Other Issues (s.290(2)(h))
Character
I note Dr Ong’s opinion in his psychiatric assessment (T26, page 152) … that Mr Haque is a man with obsessional and paranoid traits … Mr Haque presents as a somewhat obsessional individual with paranoid traits whereby he tends to hold on to grudges for perceived slights. I also take note of the sentencing judge’s conclusion, that Dr Haque’s prospects of rehabilitation were somewhat cloudy…Nevertheless…reasonably good (T26, page 141). This opinion retains a degree of uncertainty that Dr Haque would not succumb to his obsessional and paranoid traits in future and resort to violence in response to a perceived slight.

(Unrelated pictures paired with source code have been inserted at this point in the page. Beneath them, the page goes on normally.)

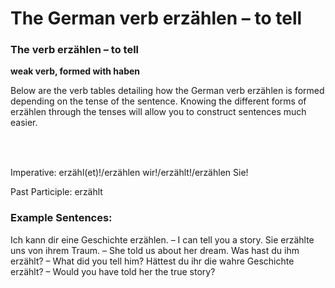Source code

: # The German verb erzählen – to tell



### The verb erzählen – to tell

**weak verb, formed with haben**

Below are the verb tables detailing how the German verb erzählen is formed depending on the tense of the sentence. Knowing the different forms of erzählen through the tenses will allow you to construct sentences much easier.

### 


 

### 

Imperative: erzähl(et)!/erzählen wir!/erzählt!/erzählen Sie!

Past Participle: erzählt

### Example Sentences:

Ich kann dir eine Geschichte erzählen. – I can tell you a story.
Sie erzählte uns von ihrem Traum. – She told us about her dream.
Was hast du ihm erzählt? – What did you tell him?
Hättest du ihr die wahre Geschichte erzählt? – Would you have told her the true story?
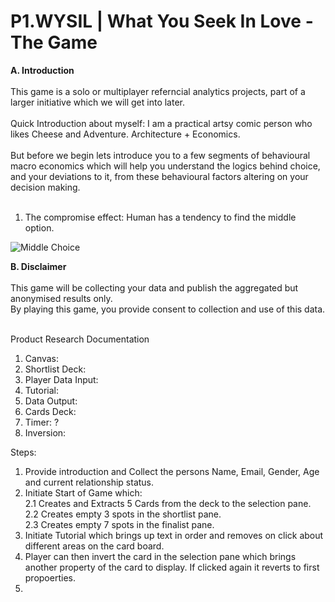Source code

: # P1.WYSIL | What You Seek In Love - The Game 

<b> A. Introduction </b>
<br>
<br>
This game is a solo or multiplayer referncial analytics projects, part of a larger initiative which we will get into later. 
<br>
<br>
Quick Introduction about myself: I am a practical artsy comic person who likes Cheese and Adventure. Architecture + Economics. 
<br>
<br>
But before we begin lets introduce you to a few segments of behavioural macro economics which will help you understand the logics behind choice, and your deviations to it, from these behavioural factors altering on your decision making. 
<br>
<br>
1. The compromise effect: Human has a tendency to find the middle option. <br>
<Img src = https://s3-ap-south-1.amazonaws.com/av-blog-media/wp-content/uploads/2017/04/10000742/sizes.jpg alt="Middle Choice" class="center">


<b> B. Disclaimer </b>
<br>
<br>
This game will be collecting your data and publish the aggregated but anonymised results only. 
<br>
By playing this game, you provide consent to collection and use of this data.  
<br>


Product Research Documentation
1. Canvas: 
2. Shortlist Deck:
3. Player Data Input:
4. Tutorial:
5. Data Output:
6. Cards Deck:
7. Timer: ?
8. Inversion: 

Steps: <br> 
1. Provide introduction and Collect the persons Name, Email, Gender, Age and current relationship status. <br> 
2. Initiate Start of Game which: <br> 
2.1 Creates and Extracts 5 Cards from the deck to the selection pane. <br> 
2.2 Creates empty 3 spots in the shortlist pane. <br> 
2.3 Creates empty 7 spots in the finalist pane. <br> 
3. Initiate Tutorial which brings up text in order and removes on click about different areas on the card board. <br> 
4. Player can then invert the card in the selection pane which brings another property of the card to display. If clicked again it reverts to first propoerties.<br> 
5. 



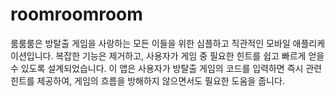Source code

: # roomroomroom
룸룸룸은 방탈출 게임을 사랑하는 모든 이들을 위한 심플하고 직관적인 모바일 애플리케이션입니다. 복잡한 기능은 제거하고, 사용자가 게임 중 필요한 힌트를 쉽고 빠르게 얻을 수 있도록 설계되었습니다. 이 앱은 사용자가 방탈출 게임의 코드를 입력하면 즉시 관련 힌트를 제공하여, 게임의 흐름을 방해하지 않으면서도 필요한 도움을 줍니다.
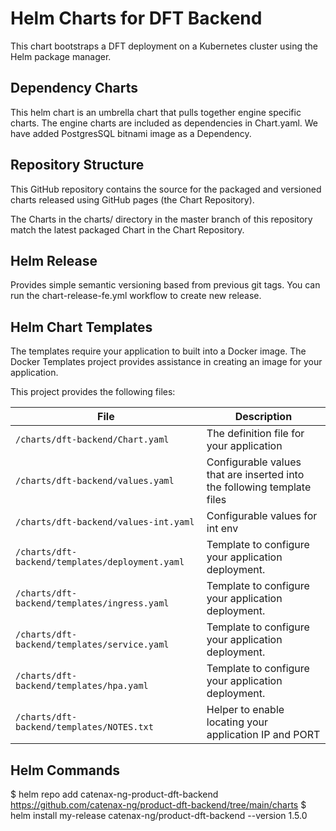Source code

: # Helm Charts for DFT Backend

This chart bootstraps a DFT deployment on a Kubernetes cluster using the Helm package manager.


## Dependency Charts

This helm chart is an umbrella chart that pulls together engine specific charts. The engine charts are included as dependencies in Chart.yaml.
We have added PostgresSQL bitnami image as a Dependency.



## Repository Structure

This GitHub repository contains the source for the packaged and versioned charts released using GitHub pages (the Chart Repository).

The Charts in the charts/ directory in the master branch of this repository match the latest packaged Chart in the Chart Repository. 

## Helm Release
 
Provides simple semantic versioning based from previous git tags. You can run the chart-release-fe.yml workflow to create new release. 

## Helm Chart Templates

The templates require your application to built into a Docker image. The Docker Templates project provides assistance in creating an image for your application.

This project provides the following files:

| File                                              | Description                                                           |
|---------------------------------------------------|-----------------------------------------------------------------------|  
| `/charts/dft-backend/Chart.yaml`                    | The definition file for your application                           | 
| `/charts/dft-backend/values.yaml`                   | Configurable values that are inserted into the following template files    
| `/charts/dft-backend/values-int.yaml`                  | Configurable values for int env     | 
| `/charts/dft-backend/templates/deployment.yaml` | Template to configure your application deployment.                 |
| `/charts/dft-backend/templates/ingress.yaml`     | Template to configure your application deployment.                 | 
| `/charts/dft-backend/templates/service.yaml`        | Template to configure your application deployment.                 | 
| `/charts/dft-backend/templates/hpa.yaml`            | Template to configure your application deployment.                 | 
| `/charts/dft-backend/templates/NOTES.txt`           | Helper to enable locating your application IP and PORT        | 

## Helm Commands
$ helm repo add catenax-ng-product-dft-backend https://github.com/catenax-ng/product-dft-backend/tree/main/charts
$ helm install my-release catenax-ng/product-dft-backend --version 1.5.0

In his oral submissions Dr Haque quoted a number of additional extracts from Dr Ong’s report (paragraph 59, above). I only consider two extracts to be relevant to his character, the remainder describing his demeanour, physical condition and academic results. The relevant extracts are:
He was somewhat preoccupied with what he believed to be the police destroying my life due to a previous wrongful arrest.
In regards to insight, Mr Haque was somewhat preoccupied by what he felt was police wanting to make trouble for me.
It is my opinion that these extracts support Dr Ong’s assessment of Dr Haque’s obsessional and paranoid traits.
I consider that Dr Haque’s obsessional and paranoid traits, combined with a history of committing and threatening violence, reflect adversely on his character. In Bond the High Court held at paragraph 36:
The expression “fit and proper person”, standing alone, carries no precise meaning. It takes it meaning from its context, from the activities in which the person is or will be engaged and the ends to be served by those activities. The concept of “fit and proper” cannot be entirely divorced from the conduct of the person who is or will be engaging in those activities … in certain contexts, character (because it provided indication of likely future conduct) or reputation (because it provides indication of public perception as to likely future conduct) may be sufficient to ground a finding that a person is not fit and proper to undertake the activities in question.
In this case the activity in question is the provision of immigration assistance to clients who may be in vulnerable and stressful circumstances, such as those who have fled persecution or those facing deportation. I note paragraph 2.15(b) of the Code of Conduct for Registered Migration Agents provides that registered migration agents must not intimidate or coerce any person for the benefit of the agent or otherwise. For example, a migration agent must not engage in undue pressure or physical threats.
From the evidence before me I consider that Dr Haque’s obsessional and paranoid traits, a history of violence, and an uncertainty about his rehabilitation reflects adversely on his being a fit and proper person to undertake the activities involved in giving immigration assistance.
Dr Haque tendered a number of character references (Exhibit A1). I note his evidence that none of the referees knew of his convictions. I consider that knowledge of his offences would most likely affect the referees’ opinions of Dr Haque. Accordingly, I give no weight to the tendered references and find that they do not alter my opinion of Dr Haque’s character.
Other Contentions
In his oral and written submissions, Dr Haque presented a number of additional contentions which I consider as falling within section 290(2)(h) of the Act.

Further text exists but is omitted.